--- ABOUT THIS TASK ---
Note how many lines of the material that follows include the string "documentclass", and state only that number.

┄┄┄┄┄┄┄┄┄┄┄┄┄┄┄┄┄┄┄┄

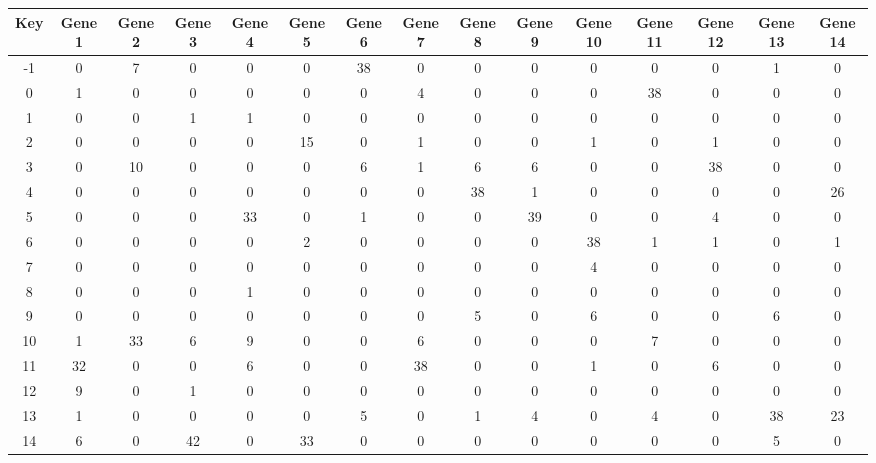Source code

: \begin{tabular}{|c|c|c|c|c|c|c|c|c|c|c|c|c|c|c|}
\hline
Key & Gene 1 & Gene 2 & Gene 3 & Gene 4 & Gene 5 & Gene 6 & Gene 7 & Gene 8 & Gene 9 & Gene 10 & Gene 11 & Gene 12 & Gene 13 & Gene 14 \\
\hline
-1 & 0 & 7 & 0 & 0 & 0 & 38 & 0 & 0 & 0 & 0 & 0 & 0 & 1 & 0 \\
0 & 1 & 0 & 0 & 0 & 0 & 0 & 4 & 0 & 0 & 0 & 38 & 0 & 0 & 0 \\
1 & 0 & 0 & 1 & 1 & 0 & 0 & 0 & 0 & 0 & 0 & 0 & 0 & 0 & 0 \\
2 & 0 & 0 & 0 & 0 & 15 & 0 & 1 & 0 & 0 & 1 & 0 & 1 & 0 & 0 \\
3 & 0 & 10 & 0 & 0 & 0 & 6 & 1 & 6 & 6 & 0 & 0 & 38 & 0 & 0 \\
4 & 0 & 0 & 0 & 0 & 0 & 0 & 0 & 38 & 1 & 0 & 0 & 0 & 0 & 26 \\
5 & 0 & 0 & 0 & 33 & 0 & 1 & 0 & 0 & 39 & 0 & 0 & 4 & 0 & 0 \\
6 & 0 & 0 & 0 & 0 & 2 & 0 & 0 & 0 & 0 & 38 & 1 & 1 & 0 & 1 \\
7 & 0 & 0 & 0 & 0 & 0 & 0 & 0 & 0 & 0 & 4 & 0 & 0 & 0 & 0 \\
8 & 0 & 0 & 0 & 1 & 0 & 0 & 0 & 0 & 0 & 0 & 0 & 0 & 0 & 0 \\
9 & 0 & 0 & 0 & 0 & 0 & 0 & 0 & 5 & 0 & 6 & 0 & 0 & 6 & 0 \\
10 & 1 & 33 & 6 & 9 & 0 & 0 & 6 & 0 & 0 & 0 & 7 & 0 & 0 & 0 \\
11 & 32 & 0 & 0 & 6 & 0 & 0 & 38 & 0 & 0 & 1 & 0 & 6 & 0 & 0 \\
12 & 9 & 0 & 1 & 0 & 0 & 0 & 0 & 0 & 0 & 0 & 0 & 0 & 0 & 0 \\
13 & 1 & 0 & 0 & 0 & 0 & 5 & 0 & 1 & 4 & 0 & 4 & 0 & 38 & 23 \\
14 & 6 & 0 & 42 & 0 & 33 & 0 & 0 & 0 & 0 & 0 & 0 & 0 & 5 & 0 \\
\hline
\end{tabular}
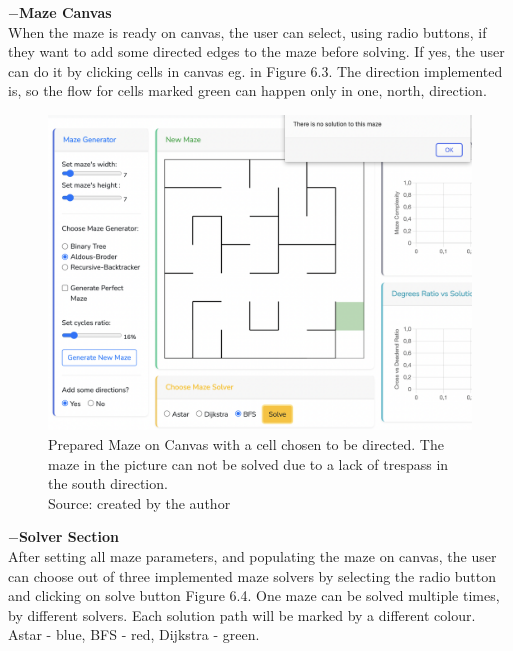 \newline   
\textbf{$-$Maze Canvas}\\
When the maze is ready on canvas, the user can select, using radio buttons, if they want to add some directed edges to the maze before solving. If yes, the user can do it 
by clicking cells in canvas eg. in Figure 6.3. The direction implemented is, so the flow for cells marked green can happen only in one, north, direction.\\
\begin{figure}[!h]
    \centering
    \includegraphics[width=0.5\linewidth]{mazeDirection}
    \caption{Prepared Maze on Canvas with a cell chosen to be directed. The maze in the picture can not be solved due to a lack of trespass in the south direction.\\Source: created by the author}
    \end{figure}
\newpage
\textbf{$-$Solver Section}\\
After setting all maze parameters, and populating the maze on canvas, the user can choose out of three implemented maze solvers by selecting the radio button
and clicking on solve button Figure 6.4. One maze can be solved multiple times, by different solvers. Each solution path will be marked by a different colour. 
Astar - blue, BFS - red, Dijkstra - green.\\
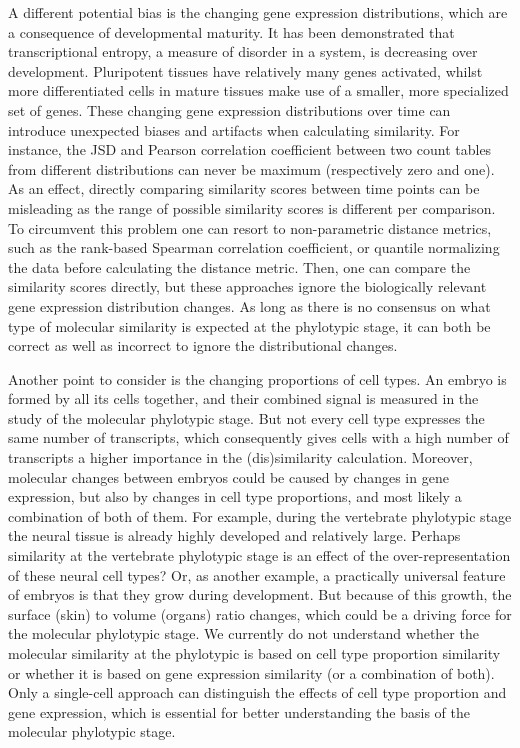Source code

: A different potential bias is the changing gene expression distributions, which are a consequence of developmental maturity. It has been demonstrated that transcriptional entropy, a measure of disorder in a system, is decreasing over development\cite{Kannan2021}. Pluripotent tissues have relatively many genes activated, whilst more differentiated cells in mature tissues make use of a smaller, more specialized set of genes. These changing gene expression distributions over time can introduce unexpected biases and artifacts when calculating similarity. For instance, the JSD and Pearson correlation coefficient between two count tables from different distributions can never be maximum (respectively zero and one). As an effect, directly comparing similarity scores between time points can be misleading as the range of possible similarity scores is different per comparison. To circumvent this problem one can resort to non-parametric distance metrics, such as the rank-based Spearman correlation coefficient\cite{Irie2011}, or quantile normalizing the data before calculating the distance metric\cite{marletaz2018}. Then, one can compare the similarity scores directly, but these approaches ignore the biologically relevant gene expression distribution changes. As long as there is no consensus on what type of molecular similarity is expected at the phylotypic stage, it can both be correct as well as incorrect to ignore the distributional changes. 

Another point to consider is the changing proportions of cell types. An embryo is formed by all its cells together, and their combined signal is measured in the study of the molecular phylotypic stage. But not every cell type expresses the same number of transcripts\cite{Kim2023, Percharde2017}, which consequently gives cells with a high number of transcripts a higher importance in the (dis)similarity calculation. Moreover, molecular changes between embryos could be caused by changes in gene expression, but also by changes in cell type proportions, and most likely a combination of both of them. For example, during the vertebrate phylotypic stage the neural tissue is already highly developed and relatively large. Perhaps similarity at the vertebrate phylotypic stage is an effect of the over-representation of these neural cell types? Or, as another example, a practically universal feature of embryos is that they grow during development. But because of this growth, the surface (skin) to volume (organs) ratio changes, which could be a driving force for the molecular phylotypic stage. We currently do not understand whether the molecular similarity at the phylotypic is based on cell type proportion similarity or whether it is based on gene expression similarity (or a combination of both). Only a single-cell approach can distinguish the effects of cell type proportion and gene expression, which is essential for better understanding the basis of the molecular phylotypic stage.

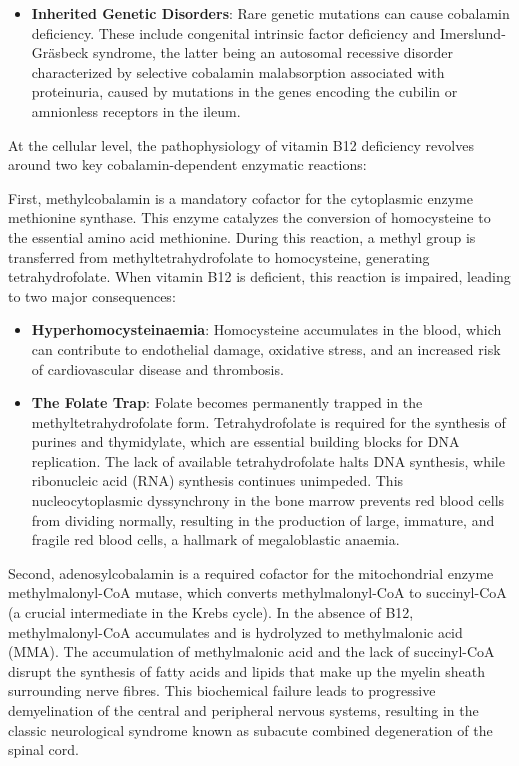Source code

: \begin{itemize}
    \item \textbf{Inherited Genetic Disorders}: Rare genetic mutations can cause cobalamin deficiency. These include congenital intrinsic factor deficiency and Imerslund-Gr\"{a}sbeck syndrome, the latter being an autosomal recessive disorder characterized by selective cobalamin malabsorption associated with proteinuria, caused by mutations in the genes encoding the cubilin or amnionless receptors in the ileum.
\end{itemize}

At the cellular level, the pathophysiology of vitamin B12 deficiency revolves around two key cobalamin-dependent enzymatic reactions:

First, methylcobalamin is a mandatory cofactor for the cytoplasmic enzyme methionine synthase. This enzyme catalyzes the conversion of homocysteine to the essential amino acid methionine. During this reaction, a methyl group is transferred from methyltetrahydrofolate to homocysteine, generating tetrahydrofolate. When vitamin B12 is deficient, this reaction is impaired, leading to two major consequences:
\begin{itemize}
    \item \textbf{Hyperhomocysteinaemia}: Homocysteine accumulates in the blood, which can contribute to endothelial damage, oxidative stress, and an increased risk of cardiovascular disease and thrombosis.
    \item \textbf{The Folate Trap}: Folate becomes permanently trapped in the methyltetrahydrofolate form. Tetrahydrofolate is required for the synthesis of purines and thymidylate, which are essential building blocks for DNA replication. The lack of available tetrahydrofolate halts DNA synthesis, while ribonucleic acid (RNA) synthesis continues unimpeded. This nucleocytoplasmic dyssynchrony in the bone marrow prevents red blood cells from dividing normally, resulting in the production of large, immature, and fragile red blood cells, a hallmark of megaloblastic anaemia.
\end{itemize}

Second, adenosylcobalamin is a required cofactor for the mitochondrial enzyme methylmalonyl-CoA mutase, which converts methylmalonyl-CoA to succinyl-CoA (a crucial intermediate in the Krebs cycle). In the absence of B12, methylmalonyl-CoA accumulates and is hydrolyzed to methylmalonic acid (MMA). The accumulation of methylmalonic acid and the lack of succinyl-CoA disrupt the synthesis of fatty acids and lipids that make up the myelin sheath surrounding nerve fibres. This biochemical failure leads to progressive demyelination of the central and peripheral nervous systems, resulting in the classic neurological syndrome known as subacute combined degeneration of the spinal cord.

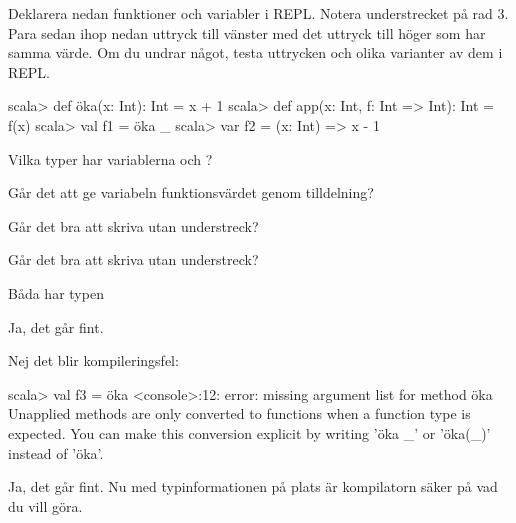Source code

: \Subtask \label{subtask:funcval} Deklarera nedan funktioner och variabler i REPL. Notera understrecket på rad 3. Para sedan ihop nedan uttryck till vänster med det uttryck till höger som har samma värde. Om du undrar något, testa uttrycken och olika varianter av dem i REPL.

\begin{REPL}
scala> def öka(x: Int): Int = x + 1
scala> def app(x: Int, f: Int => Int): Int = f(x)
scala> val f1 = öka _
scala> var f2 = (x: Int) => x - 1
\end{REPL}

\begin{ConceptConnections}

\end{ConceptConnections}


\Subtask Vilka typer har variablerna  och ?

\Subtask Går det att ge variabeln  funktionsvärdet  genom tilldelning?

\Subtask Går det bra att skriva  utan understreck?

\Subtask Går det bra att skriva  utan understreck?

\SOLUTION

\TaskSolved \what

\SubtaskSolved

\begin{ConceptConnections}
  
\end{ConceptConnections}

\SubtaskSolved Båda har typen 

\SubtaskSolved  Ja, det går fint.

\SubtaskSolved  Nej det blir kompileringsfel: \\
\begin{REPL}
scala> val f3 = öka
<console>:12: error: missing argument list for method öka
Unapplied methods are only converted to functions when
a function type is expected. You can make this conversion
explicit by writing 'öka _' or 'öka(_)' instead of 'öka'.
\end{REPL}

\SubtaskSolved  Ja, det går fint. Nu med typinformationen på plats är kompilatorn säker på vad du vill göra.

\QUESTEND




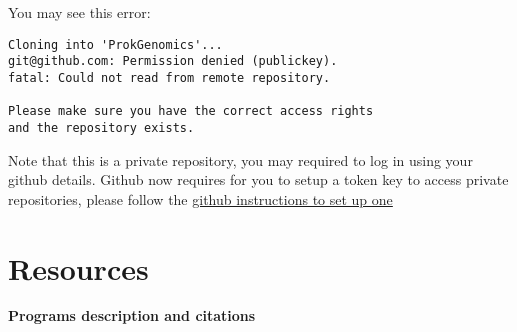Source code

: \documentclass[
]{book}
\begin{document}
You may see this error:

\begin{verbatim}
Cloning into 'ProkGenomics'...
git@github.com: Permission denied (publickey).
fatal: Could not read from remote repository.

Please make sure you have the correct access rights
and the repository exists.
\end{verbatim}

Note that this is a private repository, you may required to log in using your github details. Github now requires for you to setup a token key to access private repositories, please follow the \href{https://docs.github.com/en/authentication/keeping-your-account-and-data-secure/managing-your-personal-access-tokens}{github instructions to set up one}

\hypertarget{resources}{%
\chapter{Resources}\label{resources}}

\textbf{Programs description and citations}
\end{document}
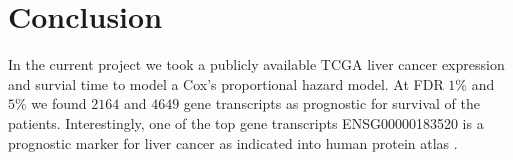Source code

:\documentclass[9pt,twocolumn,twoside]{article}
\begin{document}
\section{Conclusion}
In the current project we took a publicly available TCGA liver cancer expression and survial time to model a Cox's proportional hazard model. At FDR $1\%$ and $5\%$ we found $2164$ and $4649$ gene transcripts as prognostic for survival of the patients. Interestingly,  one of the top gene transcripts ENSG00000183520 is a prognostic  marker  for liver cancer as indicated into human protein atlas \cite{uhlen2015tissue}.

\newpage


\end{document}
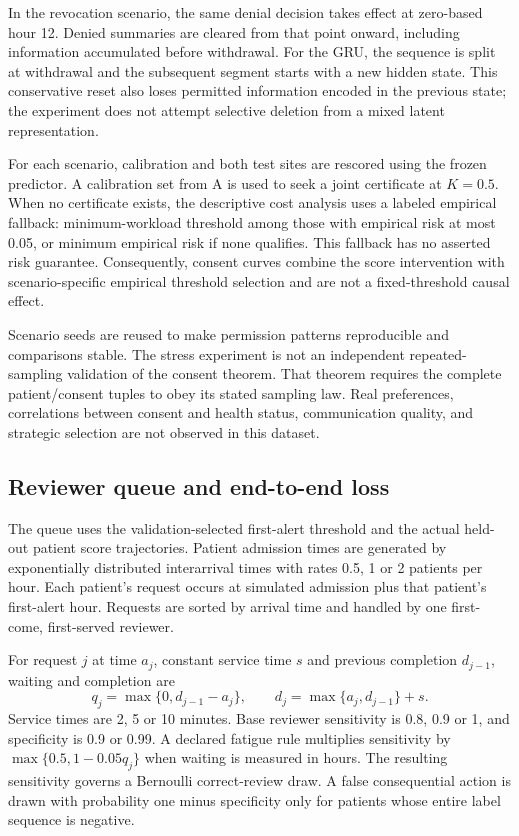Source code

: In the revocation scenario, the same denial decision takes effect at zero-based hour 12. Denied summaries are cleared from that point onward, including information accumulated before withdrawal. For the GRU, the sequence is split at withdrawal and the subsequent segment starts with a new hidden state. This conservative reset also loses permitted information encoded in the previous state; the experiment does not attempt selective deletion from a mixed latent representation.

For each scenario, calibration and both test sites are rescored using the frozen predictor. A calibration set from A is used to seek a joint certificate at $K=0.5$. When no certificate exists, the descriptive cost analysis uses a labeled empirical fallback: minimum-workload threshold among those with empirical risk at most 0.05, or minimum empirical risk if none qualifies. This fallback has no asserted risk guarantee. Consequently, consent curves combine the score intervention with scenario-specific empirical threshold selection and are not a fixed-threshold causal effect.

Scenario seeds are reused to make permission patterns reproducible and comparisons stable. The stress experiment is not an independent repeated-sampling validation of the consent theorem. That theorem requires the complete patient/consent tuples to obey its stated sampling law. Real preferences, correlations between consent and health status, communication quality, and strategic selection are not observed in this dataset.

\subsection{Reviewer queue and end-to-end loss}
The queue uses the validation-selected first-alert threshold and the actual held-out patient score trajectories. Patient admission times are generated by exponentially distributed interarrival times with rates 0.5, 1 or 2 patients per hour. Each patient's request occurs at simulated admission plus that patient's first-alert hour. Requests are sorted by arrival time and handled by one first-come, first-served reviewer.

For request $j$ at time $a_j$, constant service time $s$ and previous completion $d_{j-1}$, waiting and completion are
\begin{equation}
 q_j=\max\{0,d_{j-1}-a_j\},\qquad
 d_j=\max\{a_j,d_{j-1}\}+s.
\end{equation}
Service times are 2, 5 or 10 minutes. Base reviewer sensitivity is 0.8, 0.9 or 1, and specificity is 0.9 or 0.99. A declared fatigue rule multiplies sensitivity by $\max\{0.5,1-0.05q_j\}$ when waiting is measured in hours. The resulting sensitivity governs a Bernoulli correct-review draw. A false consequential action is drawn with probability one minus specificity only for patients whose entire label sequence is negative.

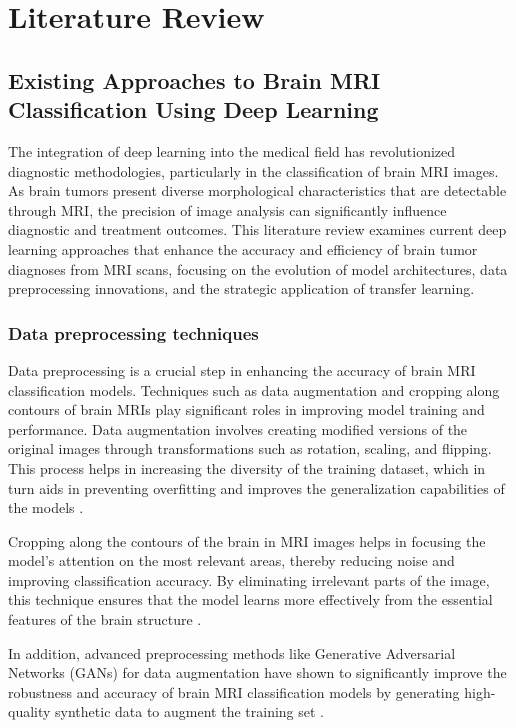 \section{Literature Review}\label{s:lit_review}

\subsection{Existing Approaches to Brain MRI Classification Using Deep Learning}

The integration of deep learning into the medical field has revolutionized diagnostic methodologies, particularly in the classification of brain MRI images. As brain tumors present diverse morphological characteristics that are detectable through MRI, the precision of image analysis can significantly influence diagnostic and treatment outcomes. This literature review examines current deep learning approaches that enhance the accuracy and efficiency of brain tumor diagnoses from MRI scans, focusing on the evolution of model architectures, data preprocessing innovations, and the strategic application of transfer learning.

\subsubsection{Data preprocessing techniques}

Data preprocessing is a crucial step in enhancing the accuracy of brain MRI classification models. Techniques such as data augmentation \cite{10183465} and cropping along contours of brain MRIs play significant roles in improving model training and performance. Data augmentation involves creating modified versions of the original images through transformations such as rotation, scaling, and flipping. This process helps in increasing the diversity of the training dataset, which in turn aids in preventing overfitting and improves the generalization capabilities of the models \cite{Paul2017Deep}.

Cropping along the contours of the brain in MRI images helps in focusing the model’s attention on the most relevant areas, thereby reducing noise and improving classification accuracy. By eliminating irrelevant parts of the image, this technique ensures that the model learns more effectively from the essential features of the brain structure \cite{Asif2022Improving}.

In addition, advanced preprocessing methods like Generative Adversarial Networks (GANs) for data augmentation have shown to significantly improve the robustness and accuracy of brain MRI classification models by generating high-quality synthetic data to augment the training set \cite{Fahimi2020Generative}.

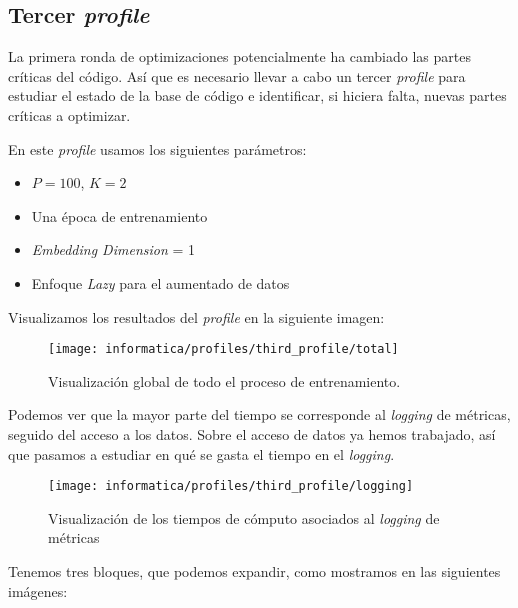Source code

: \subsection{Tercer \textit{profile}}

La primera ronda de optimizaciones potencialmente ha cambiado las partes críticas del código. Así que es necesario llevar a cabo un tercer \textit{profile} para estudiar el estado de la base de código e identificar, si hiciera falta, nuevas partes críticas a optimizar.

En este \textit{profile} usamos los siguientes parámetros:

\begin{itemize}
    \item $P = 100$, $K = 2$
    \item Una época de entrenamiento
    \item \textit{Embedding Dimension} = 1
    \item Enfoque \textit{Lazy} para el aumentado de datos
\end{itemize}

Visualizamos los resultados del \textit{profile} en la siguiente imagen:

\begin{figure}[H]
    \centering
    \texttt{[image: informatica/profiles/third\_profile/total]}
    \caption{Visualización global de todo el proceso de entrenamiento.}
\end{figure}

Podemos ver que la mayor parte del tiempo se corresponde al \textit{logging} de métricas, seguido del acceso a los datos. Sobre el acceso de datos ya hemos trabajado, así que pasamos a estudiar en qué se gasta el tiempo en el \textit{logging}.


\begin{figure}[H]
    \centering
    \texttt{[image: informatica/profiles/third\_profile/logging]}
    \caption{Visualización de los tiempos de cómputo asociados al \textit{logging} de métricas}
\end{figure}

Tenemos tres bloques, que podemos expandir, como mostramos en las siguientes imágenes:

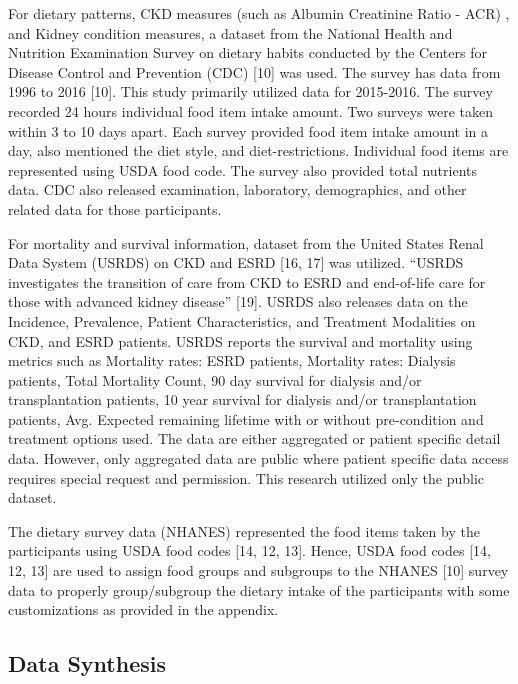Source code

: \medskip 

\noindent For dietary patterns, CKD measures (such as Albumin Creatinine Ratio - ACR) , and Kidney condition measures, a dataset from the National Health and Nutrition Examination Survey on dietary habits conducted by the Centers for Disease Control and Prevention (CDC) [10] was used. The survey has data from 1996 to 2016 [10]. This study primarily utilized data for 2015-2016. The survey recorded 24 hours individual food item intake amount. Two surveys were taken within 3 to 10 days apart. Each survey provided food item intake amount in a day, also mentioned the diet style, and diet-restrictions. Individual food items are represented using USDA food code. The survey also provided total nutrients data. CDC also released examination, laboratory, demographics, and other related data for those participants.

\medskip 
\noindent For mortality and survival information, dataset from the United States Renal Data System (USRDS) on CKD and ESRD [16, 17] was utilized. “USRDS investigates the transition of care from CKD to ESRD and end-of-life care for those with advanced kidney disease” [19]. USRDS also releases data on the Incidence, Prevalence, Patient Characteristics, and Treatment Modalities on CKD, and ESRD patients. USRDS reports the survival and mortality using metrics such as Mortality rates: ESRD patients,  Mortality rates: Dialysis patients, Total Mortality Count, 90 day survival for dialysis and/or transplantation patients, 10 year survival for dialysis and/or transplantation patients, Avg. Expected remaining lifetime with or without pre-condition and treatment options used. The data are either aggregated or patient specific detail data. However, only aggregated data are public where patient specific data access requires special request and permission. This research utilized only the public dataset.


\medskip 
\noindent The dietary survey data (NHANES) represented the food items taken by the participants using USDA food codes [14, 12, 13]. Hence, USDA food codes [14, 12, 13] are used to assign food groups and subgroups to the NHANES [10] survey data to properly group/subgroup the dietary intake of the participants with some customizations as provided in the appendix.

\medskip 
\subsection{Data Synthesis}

┄┄┄┄┄┄┄┄┄┄┄┄┄┄┄┄┄┄┄┄

--- RESPONSE AREA ---
2